### [Goal of the exercise]
What follows is a set of entries. Repeat them exactly, but not their pictures.

(Dataset entries)
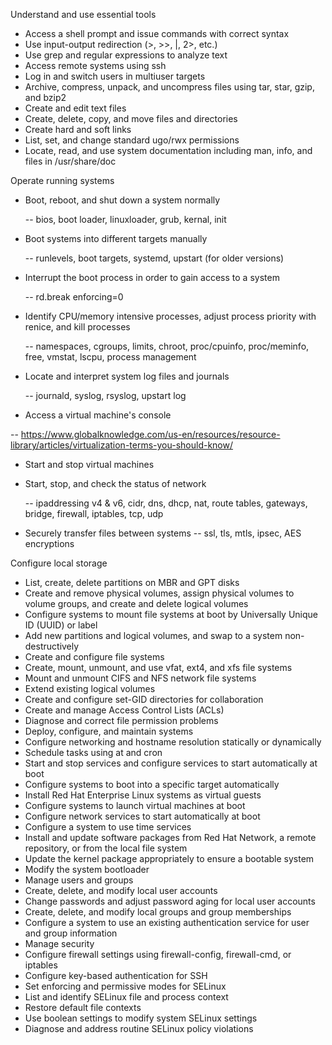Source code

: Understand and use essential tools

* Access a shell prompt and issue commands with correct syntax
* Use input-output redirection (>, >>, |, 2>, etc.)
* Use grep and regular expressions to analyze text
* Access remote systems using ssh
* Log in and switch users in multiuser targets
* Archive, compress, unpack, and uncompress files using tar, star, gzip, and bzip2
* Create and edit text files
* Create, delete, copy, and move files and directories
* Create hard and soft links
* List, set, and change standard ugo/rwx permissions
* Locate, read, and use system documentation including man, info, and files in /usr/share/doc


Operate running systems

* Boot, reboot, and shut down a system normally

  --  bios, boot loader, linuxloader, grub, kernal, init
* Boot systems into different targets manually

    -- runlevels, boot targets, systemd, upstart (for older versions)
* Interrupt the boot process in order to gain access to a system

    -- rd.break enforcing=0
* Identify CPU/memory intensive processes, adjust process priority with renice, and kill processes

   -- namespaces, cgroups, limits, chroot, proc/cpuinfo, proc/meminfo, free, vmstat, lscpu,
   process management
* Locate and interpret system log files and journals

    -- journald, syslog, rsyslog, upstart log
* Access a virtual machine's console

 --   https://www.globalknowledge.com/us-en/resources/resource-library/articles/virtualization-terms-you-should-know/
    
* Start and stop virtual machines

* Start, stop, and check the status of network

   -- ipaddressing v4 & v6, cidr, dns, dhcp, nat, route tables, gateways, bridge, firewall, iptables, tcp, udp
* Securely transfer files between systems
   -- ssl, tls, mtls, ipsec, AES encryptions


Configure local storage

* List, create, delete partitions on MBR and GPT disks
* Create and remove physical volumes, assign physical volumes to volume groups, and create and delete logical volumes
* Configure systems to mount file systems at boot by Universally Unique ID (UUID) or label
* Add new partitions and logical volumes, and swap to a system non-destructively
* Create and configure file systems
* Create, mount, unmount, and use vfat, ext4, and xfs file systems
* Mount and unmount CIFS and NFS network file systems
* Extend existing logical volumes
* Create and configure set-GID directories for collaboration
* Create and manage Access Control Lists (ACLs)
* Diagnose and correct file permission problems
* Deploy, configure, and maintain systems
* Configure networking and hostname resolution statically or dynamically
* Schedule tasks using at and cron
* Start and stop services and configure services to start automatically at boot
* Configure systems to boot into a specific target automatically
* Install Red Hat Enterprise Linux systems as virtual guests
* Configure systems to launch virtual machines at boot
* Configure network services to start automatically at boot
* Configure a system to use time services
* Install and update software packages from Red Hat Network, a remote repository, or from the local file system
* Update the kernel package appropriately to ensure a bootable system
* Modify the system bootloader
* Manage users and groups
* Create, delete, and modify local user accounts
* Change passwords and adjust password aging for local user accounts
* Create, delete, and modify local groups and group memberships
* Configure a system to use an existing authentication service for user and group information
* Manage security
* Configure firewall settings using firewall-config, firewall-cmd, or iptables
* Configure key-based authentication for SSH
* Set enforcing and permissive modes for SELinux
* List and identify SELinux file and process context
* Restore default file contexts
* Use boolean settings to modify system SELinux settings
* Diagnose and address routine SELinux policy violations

### [Answer to this task]
Source code

: Understand and use essential tools

* Access a shell prompt and issue commands with correct syntax
* Use input-output redirection (>, >>, |, 2>, etc.)
* Use grep and regular expressions to analyze text
* Access remote systems using ssh
* Log in and switch users in multiuser targets
* Archive, compress, unpack, and uncompress files using tar, star, gzip, and bzip2
* Create and edit text files
* Create, delete, copy, and move files and directories
* Create hard and soft links
* List, set, and change standard ugo/rwx permissions
* Locate, read, and use system documentation including man, info, and files in /usr/share/doc


Operate running systems

* Boot, reboot, and shut down a system normally

  --  bios, boot loader, linuxloader, grub, kernal, init
* Boot systems into different targets manually

    -- runlevels, boot targets, systemd, upstart (for older versions)
* Interrupt the boot process in order to gain access to a system

    -- rd.break enforcing=0
* Identify CPU/memory intensive processes, adjust process priority with renice, and kill processes

   -- namespaces, cgroups, limits, chroot, proc/cpuinfo, proc/meminfo, free, vmstat, lscpu,
   process management
* Locate and interpret system log files and journals

    -- journald, syslog, rsyslog, upstart log
* Access a virtual machine's console

 --   https://www.globalknowledge.com/us-en/resources/resource-library/articles/virtualization-terms-you-should-know/
    
* Start and stop virtual machines

* Start, stop, and check the status of network

   -- ipaddressing v4 & v6, cidr, dns, dhcp, nat, route tables, gateways, bridge, firewall, iptables, tcp, udp
* Securely transfer files between systems
   -- ssl, tls, mtls, ipsec, AES encryptions


Configure local storage

* List, create, delete partitions on MBR and GPT disks
* Create and remove physical volumes, assign physical volumes to volume groups, and create and delete logical volumes
* Configure systems to mount file systems at boot by Universally Unique ID (UUID) or label
* Add new partitions and logical volumes, and swap to a system non-destructively
* Create and configure file systems
* Create, mount, unmount, and use vfat, ext4, and xfs file systems
* Mount and unmount CIFS and NFS network file systems
* Extend existing logical volumes
* Create and configure set-GID directories for collaboration
* Create and manage Access Control Lists (ACLs)
* Diagnose and correct file permission problems
* Deploy, configure, and maintain systems
* Configure networking and hostname resolution statically or dynamically
* Schedule tasks using at and cron
* Start and stop services and configure services to start automatically at boot
* Configure systems to boot into a specific target automatically
* Install Red Hat Enterprise Linux systems as virtual guests
* Configure systems to launch virtual machines at boot
* Configure network services to start automatically at boot
* Configure a system to use time services
* Install and update software packages from Red Hat Network, a remote repository, or from the local file system
* Update the kernel package appropriately to ensure a bootable system
* Modify the system bootloader
* Manage users and groups
* Create, delete, and modify local user accounts
* Change passwords and adjust password aging for local user accounts
* Create, delete, and modify local groups and group memberships
* Configure a system to use an existing authentication service for user and group information
* Manage security
* Configure firewall settings using firewall-config, firewall-cmd, or iptables
* Configure key-based authentication for SSH
* Set enforcing and permissive modes for SELinux
* List and identify SELinux file and process context
* Restore default file contexts
* Use boolean settings to modify system SELinux settings
* Diagnose and address routine SELinux policy violations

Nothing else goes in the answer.